Eine Szene aus dem Film „Aufbruch:“
Frühe 60er Jahre. Eine junge Frau in ärmlichen Verhältnissen. Sie lernt fürs Abitur im Gartenschuppen, will unbedingt studieren. Doch dafür wird das Geld nicht reichen. Da verliebt sie sich in einen jungen Mann. Er ist sehr nett und charmant, liest ihr jeden Wunsch von den Augen ab. Sie ist im siebten Himmel. Der junge Mann ist reich, sehr reich. Nach langem Zögern lädt sie ihn zu sich nach Hause ein.

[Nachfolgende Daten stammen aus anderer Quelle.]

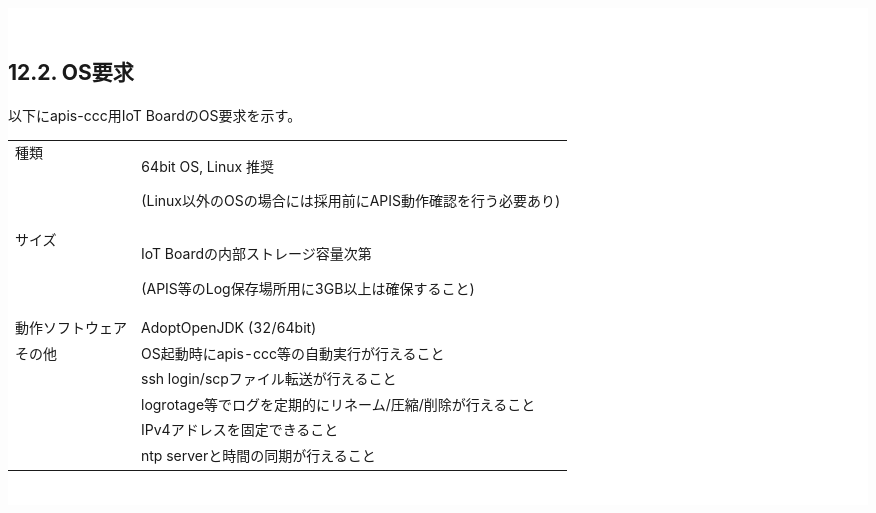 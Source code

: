 <br>

## **12.2. OS要求**

以下にapis-ccc用IoT BoardのOS要求を示す。

<table>
<tbody>
<tr class="even">
<td>種類</td>
<td><p>64bit OS, Linux 推奨</p>
<p>(Linux以外のOSの場合には採用前にAPIS動作確認を行う必要あり)</p></td>
</tr>
<tr class="odd">
<td>サイズ</td>
<td><p>IoT Boardの内部ストレージ容量次第</p>
<p>(APIS等のLog保存場所用に3GB以上は確保すること)</p></td>
</tr>
<tr class="even">
<td>動作ソフトウェア</td>
<td>AdoptOpenJDK (32/64bit)</td>
</tr>
<tr class="even">
<td rowspan="5">その他</td>
<td>OS起動時にapis-ccc等の自動実行が行えること</td>
</tr>
<tr class="odd">
<td>ssh login/scpファイル転送が行えること</td>
</tr>
<tr class="even">
<td>logrotage等でログを定期的にリネーム/圧縮/削除が行えること</td>
</tr>
<tr class="odd">
<td>IPv4アドレスを固定できること</td>
</tr>
<tr class="even">
<td>ntp serverと時間の同期が行えること</td>
</tr>
</tbody>
</table>

<br>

Er soll ihre Eltern kennenlernen und die Großmutter. Die wohnt auch in der viel zu kleinen Wohnung.
Nach dem Besuch sagt er zu ihr: „Ich hole dich da raus! Du hast was Besseres verdient!“
Sie macht sofort Schluss.

Bethlehem.
Versuch nicht, jemanden „da raus“ zu holen. Sei einfach da, wie die Heiligen Drei Könige. Schenk dich. Gib, was du kannst. Doch stell keine Bedingungen. Begegne auch dem Ärmsten mit Respekt. Lass ihm seine Würde. Und sein Leben.

Gott

Mein Sohn Johannes hat am Telefon einer Frau „Frohe Weihnachten“ gewünscht.
Die hat schnippisch geantwortet: „Wir haben damit nichts am Hut. Wenn Sie einen Gott haben, der sich für Sie interessiert, dann wünschen ich Ihnen eine gute Zeit“
Wenn es einen Gott gibt, der sich für dich interessiert.

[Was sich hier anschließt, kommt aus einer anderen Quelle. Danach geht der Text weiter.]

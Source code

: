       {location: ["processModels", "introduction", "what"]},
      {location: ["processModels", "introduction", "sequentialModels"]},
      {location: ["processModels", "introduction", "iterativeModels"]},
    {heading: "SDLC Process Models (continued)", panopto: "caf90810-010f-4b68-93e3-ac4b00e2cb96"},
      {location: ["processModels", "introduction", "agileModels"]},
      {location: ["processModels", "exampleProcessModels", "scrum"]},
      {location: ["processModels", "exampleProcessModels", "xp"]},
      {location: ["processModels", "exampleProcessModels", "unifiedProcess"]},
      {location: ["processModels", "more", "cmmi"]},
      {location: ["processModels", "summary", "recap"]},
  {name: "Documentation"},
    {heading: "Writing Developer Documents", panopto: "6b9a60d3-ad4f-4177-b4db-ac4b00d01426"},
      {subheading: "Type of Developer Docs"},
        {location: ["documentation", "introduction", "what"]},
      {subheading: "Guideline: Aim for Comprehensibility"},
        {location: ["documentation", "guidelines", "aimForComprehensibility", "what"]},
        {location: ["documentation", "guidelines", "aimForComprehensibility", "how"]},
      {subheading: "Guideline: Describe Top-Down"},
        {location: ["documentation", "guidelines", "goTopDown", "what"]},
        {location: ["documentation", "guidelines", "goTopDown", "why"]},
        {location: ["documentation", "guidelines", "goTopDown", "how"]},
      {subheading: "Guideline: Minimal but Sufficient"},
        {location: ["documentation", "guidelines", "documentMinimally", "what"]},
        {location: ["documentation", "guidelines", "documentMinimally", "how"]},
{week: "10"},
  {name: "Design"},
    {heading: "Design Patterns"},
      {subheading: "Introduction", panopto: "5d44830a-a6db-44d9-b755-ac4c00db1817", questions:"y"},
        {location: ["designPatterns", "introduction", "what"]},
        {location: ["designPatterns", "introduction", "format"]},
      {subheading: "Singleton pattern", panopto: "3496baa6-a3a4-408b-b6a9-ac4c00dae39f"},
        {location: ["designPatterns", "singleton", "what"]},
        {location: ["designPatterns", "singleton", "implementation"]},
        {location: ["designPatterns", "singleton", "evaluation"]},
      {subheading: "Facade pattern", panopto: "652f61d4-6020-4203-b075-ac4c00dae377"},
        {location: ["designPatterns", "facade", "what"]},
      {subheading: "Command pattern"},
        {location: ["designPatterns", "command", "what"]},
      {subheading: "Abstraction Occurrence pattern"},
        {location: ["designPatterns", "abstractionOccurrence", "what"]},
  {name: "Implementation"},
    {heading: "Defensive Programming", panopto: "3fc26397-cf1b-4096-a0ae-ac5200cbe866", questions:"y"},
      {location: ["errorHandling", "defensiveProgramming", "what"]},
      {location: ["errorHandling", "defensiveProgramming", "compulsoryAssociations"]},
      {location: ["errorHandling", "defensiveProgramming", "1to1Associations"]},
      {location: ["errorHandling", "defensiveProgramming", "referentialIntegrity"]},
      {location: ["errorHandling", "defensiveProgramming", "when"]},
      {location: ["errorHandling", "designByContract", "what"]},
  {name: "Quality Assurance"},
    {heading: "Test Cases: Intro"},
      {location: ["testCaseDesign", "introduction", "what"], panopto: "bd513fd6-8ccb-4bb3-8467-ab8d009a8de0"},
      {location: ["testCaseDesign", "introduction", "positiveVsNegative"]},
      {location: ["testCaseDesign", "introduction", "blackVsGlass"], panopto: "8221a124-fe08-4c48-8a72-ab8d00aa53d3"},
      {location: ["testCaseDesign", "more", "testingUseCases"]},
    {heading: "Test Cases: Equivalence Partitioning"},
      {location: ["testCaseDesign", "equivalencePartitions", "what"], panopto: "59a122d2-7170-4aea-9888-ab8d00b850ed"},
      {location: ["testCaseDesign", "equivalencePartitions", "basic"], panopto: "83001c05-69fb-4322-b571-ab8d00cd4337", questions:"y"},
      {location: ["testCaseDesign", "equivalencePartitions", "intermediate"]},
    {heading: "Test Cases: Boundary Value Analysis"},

Das ist in der Tat die entscheidende Frage.
Wenn wir Christen sagen: „Gott ist Mensch geworden,“ dann beginnt das im Stall von Bethlehem. Wenn alle anderen denken du bist am Ende, ist er da. In der Gestalt derer, die nicht lange fragen. Die einfach da sind. Gott ist Vater und Mutter geworden; Hirte, der beisteht, König, der schenkt.

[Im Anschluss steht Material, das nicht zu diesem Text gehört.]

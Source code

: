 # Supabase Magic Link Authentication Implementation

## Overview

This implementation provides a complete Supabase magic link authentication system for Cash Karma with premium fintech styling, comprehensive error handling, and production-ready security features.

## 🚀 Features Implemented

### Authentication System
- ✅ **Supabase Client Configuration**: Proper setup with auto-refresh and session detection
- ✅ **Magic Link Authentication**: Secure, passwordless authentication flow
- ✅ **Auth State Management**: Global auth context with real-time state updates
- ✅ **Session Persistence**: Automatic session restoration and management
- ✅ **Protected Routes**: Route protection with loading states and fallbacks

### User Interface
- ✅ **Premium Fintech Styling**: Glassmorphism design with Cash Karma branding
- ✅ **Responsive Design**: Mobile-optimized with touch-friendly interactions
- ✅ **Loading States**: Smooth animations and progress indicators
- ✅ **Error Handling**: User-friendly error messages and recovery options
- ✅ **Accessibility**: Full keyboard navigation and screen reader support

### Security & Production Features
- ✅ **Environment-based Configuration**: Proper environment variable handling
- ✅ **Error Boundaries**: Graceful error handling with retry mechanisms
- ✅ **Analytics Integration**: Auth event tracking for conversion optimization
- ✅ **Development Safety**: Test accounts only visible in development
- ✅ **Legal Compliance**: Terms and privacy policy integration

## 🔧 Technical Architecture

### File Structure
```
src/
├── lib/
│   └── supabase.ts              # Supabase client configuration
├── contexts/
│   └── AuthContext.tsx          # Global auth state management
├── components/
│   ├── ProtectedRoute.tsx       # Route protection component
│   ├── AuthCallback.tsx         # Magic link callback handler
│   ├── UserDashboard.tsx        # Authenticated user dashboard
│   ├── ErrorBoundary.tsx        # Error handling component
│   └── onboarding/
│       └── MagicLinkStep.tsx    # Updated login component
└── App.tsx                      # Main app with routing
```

So ist es bis heute. Im Hospiz, wo Verwandte und Schwestern nicht mehr fragen. Einfach da sind. Bei der Weihnachtsfeier für die, die heute Abend kein Zuhause haben. Wo Menschen Brötchen schmieren, den Baum schmücken, Kerzen anzünden. In den Familien, die es schwer haben, aber füreinander da sind, trotz allem. Der Gott, der sich für dich interessiert. Da kannst du ihn erleben. Mittendrin im Leben. Denn er ist Mensch. Geworden.